Physical Graffiti
About this Album
A Double Album of Unmatched Ambition
Physical Graffiti, released February 24, 1975, on Swan Song Records, was Led Zeppelin's first double album and their most expansive artistic statement. Spanning four sides of vinyl and 15 tracks, it combined eight newly recorded pieces from 1974 Headley Grange sessions with previously unreleased material stretching back to 1970, giving the collection the feel of a career retrospective and a bold leap forward simultaneously.
The sessions at Headley Grange used the Ronnie Lane Mobile Studio, the same setup that had served the band on earlier records. Jimmy Page produced, and the recordings ranged from brutal hard rock ('Custard Pie,' 'Trampled Under Foot') to acoustic intimacy ('Bron-Y-Aur,' 'Black Country Woman') to the symphonic epic that would become the album's defining statement, 'Kashmir.' The title, Page said, reflected the album's slapdash energy, a quality he meant as a compliment.
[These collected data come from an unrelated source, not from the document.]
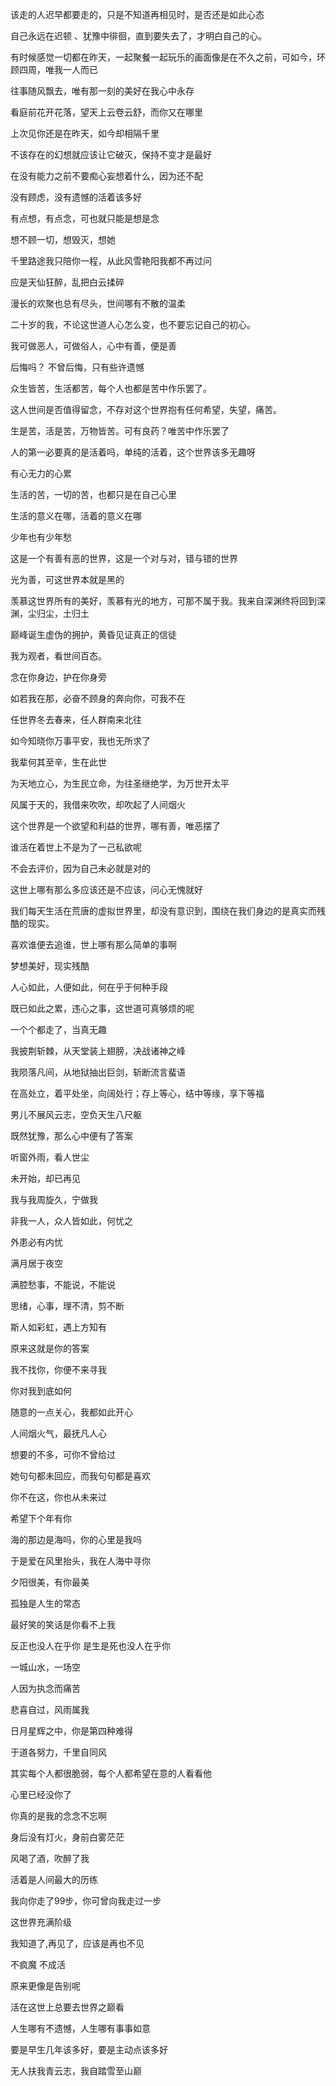 该走的人迟早都要走的，只是不知道再相见时，是否还是如此心态

自己永远在迟顿 、犹豫中徘徊，直到要失去了，才明白自己的心。

有时候感觉一切都在昨天，一起聚餐一起玩乐的画面像是在不久之前，可如今，环顾四周，唯我一人而已

往事随风飘去，唯有那一刻的美好在我心中永存

看庭前花开花落，望天上云卷云舒，而你又在哪里

上次见你还是在昨天，如今却相隔千里

不该存在的幻想就应该让它破灭，保持不变才是最好

在没有能力之前不要痴心妄想着什么，因为还不配

没有顾虑，没有遗憾的活着该多好

有点想，有点念，可也就只能是想是念

想不顾一切，想毁灭，想她

千里路途我只陪你一程，从此风雪艳阳我都不再过问

应是天仙狂醉，乱把白云揉碎

漫长的欢聚也总有尽头，世间哪有不散的温柔

二十岁的我，不论这世道人心怎么变，也不要忘记自己的初心。

我可做恶人，可做俗人，心中有善，便是善

后悔吗？ 不曾后悔，只有些许遗憾

众生皆苦，生活都苦，每个人也都是苦中作乐罢了。

这人世间是否值得留念，不存对这个世界抱有任何希望，失望，痛苦。

生是苦，活是苦，万物皆苦。可有良药？唯苦中作乐罢了

人的第一必要真的是活着吗，单纯的活着，这个世界该多无趣呀

有心无力的心累

生活的苦，一切的苦，也都只是在自己心里

生活的意义在哪，活着的意义在哪

少年也有少年愁

这是一个有善有恶的世界，这是一个对与对，错与错的世界

光为善，可这世界本就是黑的

羡慕这世界所有的美好，羡慕有光的地方，可那不属于我。我来自深渊终将回到深渊，尘归尘，土归土

巅峰诞生虚伪的拥护，黄昏见证真正的信徒

我为观者，看世间百态。

念在你身边，护在你身旁

如若我在那，必奋不顾身的奔向你，可我不在

任世界冬去春来，任人群南来北往

如今知晓你万事平安，我也无所求了

我辈何其至辛，生在此世

为天地立心，为生民立命，为往圣继绝学，为万世开太平

风属于天的，我借来吹吹，却吹起了人间烟火

这个世界是一个欲望和利益的世界，哪有善，唯恶摆了

谁活在着世上不是为了一己私欲呢

不会去评价，因为自己未必就是对的

这世上哪有那么多应该还是不应该，问心无愧就好

我们每天生活在荒唐的虚拟世界里，却没有意识到，围绕在我们身边的是真实而残酷的现实。

喜欢谁便去追谁，世上哪有那么简单的事啊

梦想美好，现实残酷

人心如此，人便如此，何在乎于何种手段

既已如此之累，违心之事，这世道可真够烦的呢

一个个都走了，当真无趣

我披荆斩棘，从天堂装上翅膀，决战诸神之峰

我陨落凡间，从地狱抽出巨剑，斩断流言蜚语

在高处立，着平处坐，向阔处行；存上等心，结中等缘，享下等福

男儿不展风云志，空负天生八尺躯

既然犹豫，那么心中便有了答案

听窗外雨，看人世尘

未开始，却已再见

我与我周旋久，宁做我

非我一人，众人皆如此，何忧之

外患必有内忧

满月居于夜空

满腔愁事，不能说，不能说

思绪，心事，理不清，剪不断

斯人如彩虹，遇上方知有

原来这就是你的答案

我不找你，你便不来寻我

你对我到底如何

随意的一点关心，我都如此开心

人间烟火气，最抚凡人心

想要的不多，可你不曾给过

她句句都未回应，而我句句都是喜欢

你不在这，你也从未来过

希望下个年有你

海的那边是海吗，你的心里是我吗

于是爱在风里抬头，我在人海中寻你

夕阳很美，有你最美

孤独是人生的常态

最好笑的笑话是你看不上我

反正也没人在乎你 是生是死也没人在乎你

一城山水，一场空

人因为执念而痛苦

悲喜自过，风雨属我

日月星辉之中，你是第四种难得

于道各努力，千里自同风

其实每个人都很脆弱，每个人都希望在意的人看看他

心里已经没你了

你真的是我的念念不忘啊

身后没有灯火，身前白雾茫茫

风喝了酒，吹醉了我

活着是人间最大的历练

我向你走了99步，你可曾向我走过一步

这世界充满阶级

我知道了,再见了，应该是再也不见

不疯魔 不成活

原来更像是告别呢

活在这世上总要去世界之巅看

人生哪有不遗憾，人生哪有事事如意

要是早生几年该多好，要是主动点该多好

无人扶我青云志，我自踏雪至山巅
The album shipped one million copies on its first day of US release, a record for Atlantic Records at the time, and debuted at number one in both the United States and the United Kingdom. It has since been certified 16x Platinum in the US. Critics, initially divided on the band, recognized Physical Graffiti as a landmark: Rolling Stone compared it to the Beatles' Sgt. Pepper and the Rolling Stones' Beggar's Banquet, calling it Led Zeppelin's bid for lasting artistic respectability. The iconic cover features a New York City tenement building with die-cut windows through which the four band members appear in various costumes, a playful emblem of the album's own layered, multidimensional character.